• **Task to carry out**
Up to and including the line with "Although the study", restate the material below word for word, beginning with its first line.

• **Supplied material**
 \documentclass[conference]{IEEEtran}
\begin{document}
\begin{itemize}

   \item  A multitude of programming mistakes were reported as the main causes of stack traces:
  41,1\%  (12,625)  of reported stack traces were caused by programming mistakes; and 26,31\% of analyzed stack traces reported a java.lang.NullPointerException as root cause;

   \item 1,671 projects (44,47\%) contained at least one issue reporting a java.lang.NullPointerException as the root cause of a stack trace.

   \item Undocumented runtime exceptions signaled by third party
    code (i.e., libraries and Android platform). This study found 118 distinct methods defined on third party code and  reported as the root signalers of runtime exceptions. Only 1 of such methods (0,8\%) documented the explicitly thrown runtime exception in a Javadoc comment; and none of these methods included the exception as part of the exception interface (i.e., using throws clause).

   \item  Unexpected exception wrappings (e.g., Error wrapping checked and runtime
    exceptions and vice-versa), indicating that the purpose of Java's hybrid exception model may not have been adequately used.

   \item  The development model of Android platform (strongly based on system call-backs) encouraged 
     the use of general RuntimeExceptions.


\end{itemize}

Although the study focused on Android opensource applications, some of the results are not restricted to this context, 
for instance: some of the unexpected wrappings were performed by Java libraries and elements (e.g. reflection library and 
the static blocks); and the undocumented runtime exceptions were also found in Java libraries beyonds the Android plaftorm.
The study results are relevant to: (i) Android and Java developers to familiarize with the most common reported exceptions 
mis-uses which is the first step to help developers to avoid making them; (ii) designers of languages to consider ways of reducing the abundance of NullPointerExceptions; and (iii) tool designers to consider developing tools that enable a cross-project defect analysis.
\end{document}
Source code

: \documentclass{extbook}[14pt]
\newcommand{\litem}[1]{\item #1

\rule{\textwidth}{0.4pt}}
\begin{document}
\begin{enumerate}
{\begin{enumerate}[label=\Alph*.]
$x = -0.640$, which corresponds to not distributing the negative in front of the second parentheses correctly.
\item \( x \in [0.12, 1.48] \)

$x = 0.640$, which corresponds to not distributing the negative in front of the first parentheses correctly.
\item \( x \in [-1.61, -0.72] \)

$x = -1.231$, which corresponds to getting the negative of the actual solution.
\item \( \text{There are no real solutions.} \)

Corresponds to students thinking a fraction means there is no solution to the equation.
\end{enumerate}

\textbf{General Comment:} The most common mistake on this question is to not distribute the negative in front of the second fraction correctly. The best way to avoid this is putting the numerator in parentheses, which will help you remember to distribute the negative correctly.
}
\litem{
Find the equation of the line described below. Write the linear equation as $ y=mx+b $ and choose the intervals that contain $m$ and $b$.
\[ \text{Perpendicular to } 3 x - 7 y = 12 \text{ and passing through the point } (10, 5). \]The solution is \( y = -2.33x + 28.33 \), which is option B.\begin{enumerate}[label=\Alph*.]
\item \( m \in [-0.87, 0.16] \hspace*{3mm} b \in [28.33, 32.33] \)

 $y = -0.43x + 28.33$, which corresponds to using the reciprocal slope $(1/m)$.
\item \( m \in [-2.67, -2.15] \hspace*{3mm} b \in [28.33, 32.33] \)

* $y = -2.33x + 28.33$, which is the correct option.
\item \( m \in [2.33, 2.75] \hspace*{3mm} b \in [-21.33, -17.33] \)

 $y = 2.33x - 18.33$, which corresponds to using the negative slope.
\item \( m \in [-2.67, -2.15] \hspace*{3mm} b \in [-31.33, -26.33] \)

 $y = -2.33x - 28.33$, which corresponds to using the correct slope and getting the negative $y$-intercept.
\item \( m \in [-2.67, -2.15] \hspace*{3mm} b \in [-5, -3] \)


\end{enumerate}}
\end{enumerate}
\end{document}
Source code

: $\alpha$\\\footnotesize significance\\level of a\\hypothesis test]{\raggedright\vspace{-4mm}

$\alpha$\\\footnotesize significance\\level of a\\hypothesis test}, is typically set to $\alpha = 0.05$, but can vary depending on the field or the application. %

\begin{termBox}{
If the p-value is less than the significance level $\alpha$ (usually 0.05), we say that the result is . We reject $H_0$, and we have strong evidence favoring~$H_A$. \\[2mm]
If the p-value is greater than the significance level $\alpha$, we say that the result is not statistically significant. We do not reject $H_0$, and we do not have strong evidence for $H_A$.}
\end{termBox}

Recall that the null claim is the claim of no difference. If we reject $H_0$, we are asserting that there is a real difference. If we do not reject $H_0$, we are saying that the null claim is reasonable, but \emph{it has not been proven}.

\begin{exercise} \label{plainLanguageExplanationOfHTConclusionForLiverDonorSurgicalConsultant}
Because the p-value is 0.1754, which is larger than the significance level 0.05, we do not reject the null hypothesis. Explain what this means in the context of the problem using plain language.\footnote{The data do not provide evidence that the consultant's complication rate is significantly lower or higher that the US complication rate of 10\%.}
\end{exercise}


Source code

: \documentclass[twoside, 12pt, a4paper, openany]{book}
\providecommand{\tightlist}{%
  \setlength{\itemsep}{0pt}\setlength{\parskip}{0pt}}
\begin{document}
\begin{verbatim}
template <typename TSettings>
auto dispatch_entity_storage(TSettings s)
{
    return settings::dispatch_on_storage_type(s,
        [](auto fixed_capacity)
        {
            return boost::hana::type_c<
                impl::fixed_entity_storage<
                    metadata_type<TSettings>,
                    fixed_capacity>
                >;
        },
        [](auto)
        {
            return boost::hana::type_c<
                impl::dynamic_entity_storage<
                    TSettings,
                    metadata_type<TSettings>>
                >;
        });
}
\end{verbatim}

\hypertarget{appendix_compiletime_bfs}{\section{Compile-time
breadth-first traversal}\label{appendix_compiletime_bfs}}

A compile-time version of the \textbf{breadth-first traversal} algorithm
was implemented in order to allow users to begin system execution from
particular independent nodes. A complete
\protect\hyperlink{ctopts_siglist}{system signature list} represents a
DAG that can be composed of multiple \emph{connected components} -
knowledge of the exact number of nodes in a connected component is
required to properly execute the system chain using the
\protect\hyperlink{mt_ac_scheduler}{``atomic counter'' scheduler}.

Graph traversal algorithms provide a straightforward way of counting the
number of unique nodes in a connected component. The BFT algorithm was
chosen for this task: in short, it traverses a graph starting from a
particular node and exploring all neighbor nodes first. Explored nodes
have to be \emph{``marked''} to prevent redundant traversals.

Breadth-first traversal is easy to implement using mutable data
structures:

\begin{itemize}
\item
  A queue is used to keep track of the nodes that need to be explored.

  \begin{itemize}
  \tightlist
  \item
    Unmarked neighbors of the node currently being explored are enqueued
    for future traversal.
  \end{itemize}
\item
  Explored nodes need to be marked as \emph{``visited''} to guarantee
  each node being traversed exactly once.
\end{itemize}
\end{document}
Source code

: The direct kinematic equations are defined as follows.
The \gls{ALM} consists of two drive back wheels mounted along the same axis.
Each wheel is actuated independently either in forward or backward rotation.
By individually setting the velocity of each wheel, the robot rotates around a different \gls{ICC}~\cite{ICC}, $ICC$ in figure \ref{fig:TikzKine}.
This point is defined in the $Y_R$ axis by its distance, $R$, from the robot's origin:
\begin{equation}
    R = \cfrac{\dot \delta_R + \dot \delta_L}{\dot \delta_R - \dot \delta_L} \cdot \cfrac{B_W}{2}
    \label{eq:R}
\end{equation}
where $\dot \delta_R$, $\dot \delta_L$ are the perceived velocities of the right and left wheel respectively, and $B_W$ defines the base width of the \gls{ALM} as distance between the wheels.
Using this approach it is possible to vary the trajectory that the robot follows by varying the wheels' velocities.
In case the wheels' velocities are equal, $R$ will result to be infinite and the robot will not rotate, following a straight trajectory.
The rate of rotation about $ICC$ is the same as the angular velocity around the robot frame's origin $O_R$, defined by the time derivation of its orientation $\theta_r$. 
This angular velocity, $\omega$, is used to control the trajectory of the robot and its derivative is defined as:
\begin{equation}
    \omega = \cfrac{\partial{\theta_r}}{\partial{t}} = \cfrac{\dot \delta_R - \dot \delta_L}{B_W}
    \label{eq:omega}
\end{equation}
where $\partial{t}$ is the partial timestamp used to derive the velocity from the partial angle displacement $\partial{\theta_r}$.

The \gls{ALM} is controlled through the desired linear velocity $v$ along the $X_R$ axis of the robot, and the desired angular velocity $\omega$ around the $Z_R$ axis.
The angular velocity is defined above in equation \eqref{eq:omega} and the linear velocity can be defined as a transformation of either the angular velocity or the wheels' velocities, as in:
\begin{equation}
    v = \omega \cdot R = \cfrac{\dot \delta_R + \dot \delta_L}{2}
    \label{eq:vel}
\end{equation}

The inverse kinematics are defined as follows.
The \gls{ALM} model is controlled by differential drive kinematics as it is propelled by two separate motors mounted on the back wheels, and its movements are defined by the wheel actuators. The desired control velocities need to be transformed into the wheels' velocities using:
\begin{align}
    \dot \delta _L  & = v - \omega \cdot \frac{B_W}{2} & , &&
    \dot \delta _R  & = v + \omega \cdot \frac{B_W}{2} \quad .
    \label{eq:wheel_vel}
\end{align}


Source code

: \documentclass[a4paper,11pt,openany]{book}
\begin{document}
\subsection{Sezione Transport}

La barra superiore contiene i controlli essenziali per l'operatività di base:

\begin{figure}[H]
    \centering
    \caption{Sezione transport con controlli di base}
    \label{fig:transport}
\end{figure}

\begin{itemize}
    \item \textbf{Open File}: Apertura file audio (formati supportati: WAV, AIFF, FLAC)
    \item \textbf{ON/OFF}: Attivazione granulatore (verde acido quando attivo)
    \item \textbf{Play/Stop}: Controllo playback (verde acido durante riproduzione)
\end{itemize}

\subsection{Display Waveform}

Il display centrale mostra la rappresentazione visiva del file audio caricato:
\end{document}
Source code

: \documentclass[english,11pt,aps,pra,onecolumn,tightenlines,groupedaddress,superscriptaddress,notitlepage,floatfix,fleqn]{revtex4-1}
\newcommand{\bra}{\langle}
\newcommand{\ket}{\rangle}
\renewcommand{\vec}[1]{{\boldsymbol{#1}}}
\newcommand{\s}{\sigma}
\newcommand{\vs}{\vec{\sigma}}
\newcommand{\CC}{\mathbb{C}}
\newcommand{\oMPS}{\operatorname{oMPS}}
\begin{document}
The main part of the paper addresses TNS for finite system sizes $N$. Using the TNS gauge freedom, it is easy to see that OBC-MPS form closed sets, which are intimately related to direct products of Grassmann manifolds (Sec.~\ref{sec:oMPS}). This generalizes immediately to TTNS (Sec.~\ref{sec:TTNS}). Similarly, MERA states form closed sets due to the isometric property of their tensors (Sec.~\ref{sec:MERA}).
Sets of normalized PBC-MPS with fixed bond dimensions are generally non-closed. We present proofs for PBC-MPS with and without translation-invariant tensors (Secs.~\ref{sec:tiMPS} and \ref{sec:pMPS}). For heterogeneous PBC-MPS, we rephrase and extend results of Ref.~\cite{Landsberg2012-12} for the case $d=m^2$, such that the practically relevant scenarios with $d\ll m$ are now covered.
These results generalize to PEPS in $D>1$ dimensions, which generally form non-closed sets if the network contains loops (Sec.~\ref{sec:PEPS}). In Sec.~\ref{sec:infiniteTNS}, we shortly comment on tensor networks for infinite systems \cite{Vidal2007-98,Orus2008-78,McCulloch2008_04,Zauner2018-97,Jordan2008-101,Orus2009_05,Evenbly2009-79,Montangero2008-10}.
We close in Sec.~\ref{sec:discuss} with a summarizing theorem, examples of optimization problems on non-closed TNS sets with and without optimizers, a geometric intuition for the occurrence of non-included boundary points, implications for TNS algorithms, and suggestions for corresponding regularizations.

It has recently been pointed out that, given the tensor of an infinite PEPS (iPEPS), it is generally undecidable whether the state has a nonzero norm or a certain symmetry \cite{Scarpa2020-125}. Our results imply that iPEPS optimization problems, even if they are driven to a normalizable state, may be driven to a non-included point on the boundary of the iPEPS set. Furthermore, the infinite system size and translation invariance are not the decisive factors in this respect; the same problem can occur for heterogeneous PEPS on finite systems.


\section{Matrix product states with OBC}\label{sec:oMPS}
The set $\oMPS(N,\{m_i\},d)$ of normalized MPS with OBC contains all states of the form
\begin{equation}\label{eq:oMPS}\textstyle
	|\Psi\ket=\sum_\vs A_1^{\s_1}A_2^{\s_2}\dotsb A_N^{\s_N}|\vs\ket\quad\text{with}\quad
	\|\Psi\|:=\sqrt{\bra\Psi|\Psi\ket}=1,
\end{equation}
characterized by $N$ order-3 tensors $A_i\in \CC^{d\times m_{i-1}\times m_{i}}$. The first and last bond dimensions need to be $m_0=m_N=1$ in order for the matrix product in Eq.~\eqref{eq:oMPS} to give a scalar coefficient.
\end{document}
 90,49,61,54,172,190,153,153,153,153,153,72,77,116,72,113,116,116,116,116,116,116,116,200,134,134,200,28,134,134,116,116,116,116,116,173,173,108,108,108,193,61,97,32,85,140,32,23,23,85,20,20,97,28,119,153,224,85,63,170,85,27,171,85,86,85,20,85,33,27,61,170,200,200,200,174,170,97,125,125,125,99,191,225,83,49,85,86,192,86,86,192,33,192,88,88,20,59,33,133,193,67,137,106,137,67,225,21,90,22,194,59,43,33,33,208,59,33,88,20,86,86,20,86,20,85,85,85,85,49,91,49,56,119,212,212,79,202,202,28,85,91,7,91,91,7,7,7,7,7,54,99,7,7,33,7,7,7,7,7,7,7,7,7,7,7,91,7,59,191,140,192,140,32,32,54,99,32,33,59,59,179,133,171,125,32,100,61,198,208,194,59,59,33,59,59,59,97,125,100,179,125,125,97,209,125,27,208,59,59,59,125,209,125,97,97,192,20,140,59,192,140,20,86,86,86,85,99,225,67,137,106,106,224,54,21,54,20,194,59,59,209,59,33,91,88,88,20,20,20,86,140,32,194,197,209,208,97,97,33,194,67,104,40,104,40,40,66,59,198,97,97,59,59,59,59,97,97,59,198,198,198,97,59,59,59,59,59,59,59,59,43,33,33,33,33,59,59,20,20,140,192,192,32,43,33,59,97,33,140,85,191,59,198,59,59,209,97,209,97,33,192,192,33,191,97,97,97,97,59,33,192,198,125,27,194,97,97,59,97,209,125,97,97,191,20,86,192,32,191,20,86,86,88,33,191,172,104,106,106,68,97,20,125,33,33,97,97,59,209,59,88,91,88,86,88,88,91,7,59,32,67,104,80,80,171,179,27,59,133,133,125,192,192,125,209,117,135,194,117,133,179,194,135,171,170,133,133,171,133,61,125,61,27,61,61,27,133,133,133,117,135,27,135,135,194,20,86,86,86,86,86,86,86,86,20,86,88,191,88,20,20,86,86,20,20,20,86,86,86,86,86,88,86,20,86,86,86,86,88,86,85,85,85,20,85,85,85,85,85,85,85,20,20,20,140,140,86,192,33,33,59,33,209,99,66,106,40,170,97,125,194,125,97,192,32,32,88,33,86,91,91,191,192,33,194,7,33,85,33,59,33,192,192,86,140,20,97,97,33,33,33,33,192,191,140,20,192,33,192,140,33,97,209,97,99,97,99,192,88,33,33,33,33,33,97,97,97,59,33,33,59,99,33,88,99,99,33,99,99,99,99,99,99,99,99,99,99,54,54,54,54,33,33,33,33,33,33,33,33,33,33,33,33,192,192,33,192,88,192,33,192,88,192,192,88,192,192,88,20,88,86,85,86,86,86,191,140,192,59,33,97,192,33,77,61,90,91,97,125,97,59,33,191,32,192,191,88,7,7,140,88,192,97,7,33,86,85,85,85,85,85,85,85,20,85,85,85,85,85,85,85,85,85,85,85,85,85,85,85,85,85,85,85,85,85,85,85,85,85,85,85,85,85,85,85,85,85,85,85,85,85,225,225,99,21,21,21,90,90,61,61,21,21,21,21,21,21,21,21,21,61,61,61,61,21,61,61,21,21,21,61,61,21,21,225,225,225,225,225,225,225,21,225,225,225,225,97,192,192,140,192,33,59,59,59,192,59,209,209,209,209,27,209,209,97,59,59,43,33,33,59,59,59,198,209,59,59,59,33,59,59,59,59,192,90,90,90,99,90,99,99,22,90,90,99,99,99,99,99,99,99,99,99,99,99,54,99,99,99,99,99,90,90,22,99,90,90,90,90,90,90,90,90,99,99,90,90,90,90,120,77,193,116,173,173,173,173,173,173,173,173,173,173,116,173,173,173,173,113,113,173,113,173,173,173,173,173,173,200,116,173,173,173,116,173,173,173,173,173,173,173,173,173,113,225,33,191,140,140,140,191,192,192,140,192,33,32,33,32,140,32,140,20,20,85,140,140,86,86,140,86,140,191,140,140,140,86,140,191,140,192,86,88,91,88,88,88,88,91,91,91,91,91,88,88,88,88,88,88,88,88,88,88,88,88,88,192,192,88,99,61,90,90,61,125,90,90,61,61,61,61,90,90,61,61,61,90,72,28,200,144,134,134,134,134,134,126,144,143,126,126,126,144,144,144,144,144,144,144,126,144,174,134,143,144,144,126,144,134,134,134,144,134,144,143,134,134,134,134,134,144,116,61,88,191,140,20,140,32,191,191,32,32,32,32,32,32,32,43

• **Result of this task**
 \documentclass[conference]{IEEEtran}
\begin{document}
\begin{itemize}

   \item  A multitude of programming mistakes were reported as the main causes of stack traces:
  41,1\%  (12,625)  of reported stack traces were caused by programming mistakes; and 26,31\% of analyzed stack traces reported a java.lang.NullPointerException as root cause;

   \item 1,671 projects (44,47\%) contained at least one issue reporting a java.lang.NullPointerException as the root cause of a stack trace.

   \item Undocumented runtime exceptions signaled by third party
    code (i.e., libraries and Android platform). This study found 118 distinct methods defined on third party code and  reported as the root signalers of runtime exceptions. Only 1 of such methods (0,8\%) documented the explicitly thrown runtime exception in a Javadoc comment; and none of these methods included the exception as part of the exception interface (i.e., using throws clause).

   \item  Unexpected exception wrappings (e.g., Error wrapping checked and runtime
    exceptions and vice-versa), indicating that the purpose of Java's hybrid exception model may not have been adequately used.

   \item  The development model of Android platform (strongly based on system call-backs) encouraged 
     the use of general RuntimeExceptions.


\end{itemize}

Although the study focused on Android opensource applications, some of the results are not restricted to this context, 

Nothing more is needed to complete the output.